Ao mesmo tempo em que o retorno das aulas facilita a organização da dinâmica familiar, também traz incertezas sobre a segurança que o ambiente escolar pode oferecer.
Uma pesquisa publicada em agosto de 2020 pelo Hospital das Clínicas (HC) da Faculdade de Medicina da USP (FMUSP) mostra que o coronavírus pode causar uma síndrome rara no coração de crianças e adolescentes, podendo levar a óbito.
Além disso, as crianças tendem a ser assintomáticas, podendo elevar as taxas de transmissão quando em contato com os familiares, sobretudo aqueles do grupo de risco. Segundo estudo realizado pela Fundação Oswaldo Cruz em 2020, estima-se que 9,3 milhões de adultos e idosos correm o risco de entrar em contato com o vírus através dos estudantes.

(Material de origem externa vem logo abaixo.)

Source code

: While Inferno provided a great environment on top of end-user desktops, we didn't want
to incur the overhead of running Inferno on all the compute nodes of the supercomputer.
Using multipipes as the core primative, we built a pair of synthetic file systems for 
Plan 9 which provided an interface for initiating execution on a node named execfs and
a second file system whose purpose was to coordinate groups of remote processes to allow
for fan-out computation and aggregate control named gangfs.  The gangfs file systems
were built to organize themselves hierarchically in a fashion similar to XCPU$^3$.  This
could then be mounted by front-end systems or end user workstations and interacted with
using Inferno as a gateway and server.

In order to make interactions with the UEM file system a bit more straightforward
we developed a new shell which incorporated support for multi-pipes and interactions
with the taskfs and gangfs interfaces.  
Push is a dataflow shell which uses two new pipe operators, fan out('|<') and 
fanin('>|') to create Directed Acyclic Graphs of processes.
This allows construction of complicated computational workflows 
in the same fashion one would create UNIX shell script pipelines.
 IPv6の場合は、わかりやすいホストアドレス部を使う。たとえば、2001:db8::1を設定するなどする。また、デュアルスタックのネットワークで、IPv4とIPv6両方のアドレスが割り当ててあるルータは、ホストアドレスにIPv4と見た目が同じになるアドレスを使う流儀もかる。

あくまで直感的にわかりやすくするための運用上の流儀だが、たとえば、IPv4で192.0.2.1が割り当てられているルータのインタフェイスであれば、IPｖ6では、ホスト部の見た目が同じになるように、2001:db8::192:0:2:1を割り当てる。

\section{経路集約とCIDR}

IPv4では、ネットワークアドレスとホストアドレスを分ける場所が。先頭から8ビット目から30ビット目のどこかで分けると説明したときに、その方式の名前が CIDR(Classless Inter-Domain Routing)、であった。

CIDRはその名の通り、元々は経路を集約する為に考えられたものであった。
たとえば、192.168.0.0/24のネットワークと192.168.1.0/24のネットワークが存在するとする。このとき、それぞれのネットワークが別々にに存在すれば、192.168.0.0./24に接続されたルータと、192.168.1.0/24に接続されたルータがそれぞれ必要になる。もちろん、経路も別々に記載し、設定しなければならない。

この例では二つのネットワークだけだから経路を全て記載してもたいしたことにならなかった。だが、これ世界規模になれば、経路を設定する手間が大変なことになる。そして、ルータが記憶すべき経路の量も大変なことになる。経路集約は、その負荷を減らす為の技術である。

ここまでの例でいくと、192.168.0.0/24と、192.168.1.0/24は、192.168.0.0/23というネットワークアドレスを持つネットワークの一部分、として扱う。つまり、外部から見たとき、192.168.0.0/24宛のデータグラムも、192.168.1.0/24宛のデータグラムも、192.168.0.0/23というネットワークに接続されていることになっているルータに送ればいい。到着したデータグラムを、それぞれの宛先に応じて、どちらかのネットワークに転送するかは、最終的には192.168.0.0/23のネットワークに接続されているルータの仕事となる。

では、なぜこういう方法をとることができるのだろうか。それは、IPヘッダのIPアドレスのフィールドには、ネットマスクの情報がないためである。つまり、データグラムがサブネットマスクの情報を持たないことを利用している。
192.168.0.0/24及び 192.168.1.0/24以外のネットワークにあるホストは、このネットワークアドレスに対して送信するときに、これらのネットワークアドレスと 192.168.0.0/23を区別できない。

“A maior preocupação está relacionada à necessidade de uma mudança cultural na mentalidade dos gestores, familiares, educadores e estudantes. Somente uma boa infraestrutura não é sinônimo de preparo. As famílias também terão de refletir sobre seus hábitos e particularidades para que seus filhos tenham um retorno seguro”, afirmou Frederico Amâncio, Secretário Municipal de Educação de Recife, em entrevista para a Jeduca – Associação de Jornalistas de Educação.
Para Ivan Gontijo, coordenador de projetos do Todos pela Educação, voltar ou não às escolas é uma decisão coletiva, que passa por uma conciliação de prioridades e envolve também a gestão escolar. “Cabe aos gestores e secretários propor um diálogo a partir da escuta. Informar sobre os protocolos, as medidas de segurança, ouvir cada caso e avaliar o planejamento do ano letivo com flexibilidade”, conclui.